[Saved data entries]
________

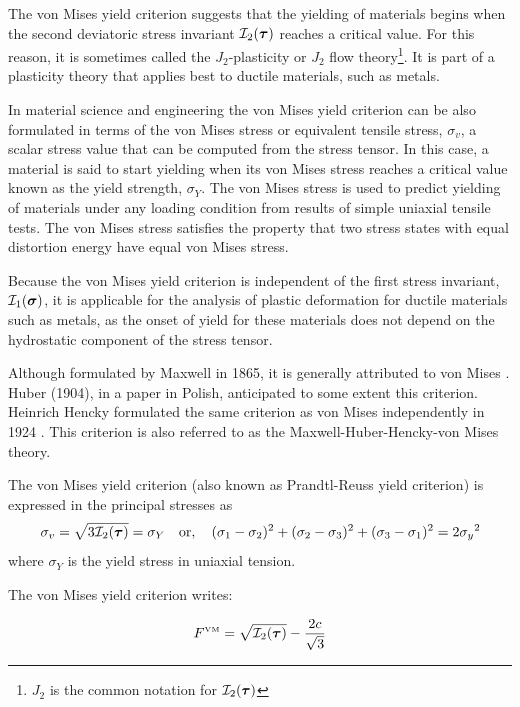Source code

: The von Mises yield criterion suggests that the yielding of materials begins when the second 
deviatoric stress invariant ${\cal I}_2({\bm \tau})$ reaches a critical value. 
For this reason, it is sometimes called the $J_2$-plasticity or $J_2$ flow 
theory\footnote{$J_2$ is the common notation for ${\cal I}_2({\bm \tau})$}. 
It is part of a plasticity theory that applies best to ductile materials, such as metals. 

In material science and engineering the von Mises yield criterion can be also formulated in terms of 
the von Mises stress or equivalent tensile stress, $\sigma_v$, a scalar stress value that can be computed 
from the stress tensor. In this case, a material is said to start yielding when its von Mises stress 
reaches a critical value known as the yield strength, $\sigma_Y$. The von Mises stress is used to predict 
yielding of materials under any loading condition from results of simple uniaxial tensile tests. The 
von Mises stress satisfies the property that two stress states with equal distortion energy have equal 
von Mises stress. 

Because the von Mises yield criterion is independent of the first stress invariant, ${\cal I}_1({\bm \sigma})$, 
it is applicable 
for the analysis of plastic deformation for ductile materials such as metals, as the onset of yield for these materials does not depend on the hydrostatic component of the stress tensor. 

Although formulated by Maxwell in 1865, it is generally attributed to von Mises \cite{vonm13}. 
Huber (1904), in a paper in Polish, anticipated to some extent this criterion. 
Heinrich Hencky formulated the same criterion as von Mises independently in 1924 \cite{henc24,tata03}.
This criterion is also referred to as the Maxwell-Huber-Hencky-von Mises theory. 

The von Mises yield criterion (also known as Prandtl-Reuss yield criterion) is expressed in the principal stresses as
\[
\sigma_v=\sqrt{3 {\cal I}_2({\bm \tau}) } = \sigma_Y \quad \text{or}, \quad {(\sigma_1 - \sigma_2)^2 + (\sigma_2 - \sigma_3)^2 + (\sigma_3 - \sigma_1)^2 = 2 {\sigma_y}^2 }\!
\]
where $\sigma_Y$ is the yield stress in uniaxial tension.

The von Mises yield criterion writes:

\begin{mdframed}[backgroundcolor=blue!5]
\begin{equation}
F^{\text{\tiny VM}}= \sqrt{ {\cal I}_2({\bm \tau})  } - \frac{2c}{\sqrt{3}}  \label{vmcrit}
\end{equation}
\end{mdframed}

________

- Work task -
Restate word for word only the lines from where the entries begin through the one with "In material science"; omit the pictures.

- Solution to this problem -
Source code

: The von Mises yield criterion suggests that the yielding of materials begins when the second 
deviatoric stress invariant ${\cal I}_2({\bm \tau})$ reaches a critical value. 
For this reason, it is sometimes called the $J_2$-plasticity or $J_2$ flow 
theory\footnote{$J_2$ is the common notation for ${\cal I}_2({\bm \tau})$}. 
It is part of a plasticity theory that applies best to ductile materials, such as metals. 

In material science and engineering the von Mises yield criterion can be also formulated in terms of 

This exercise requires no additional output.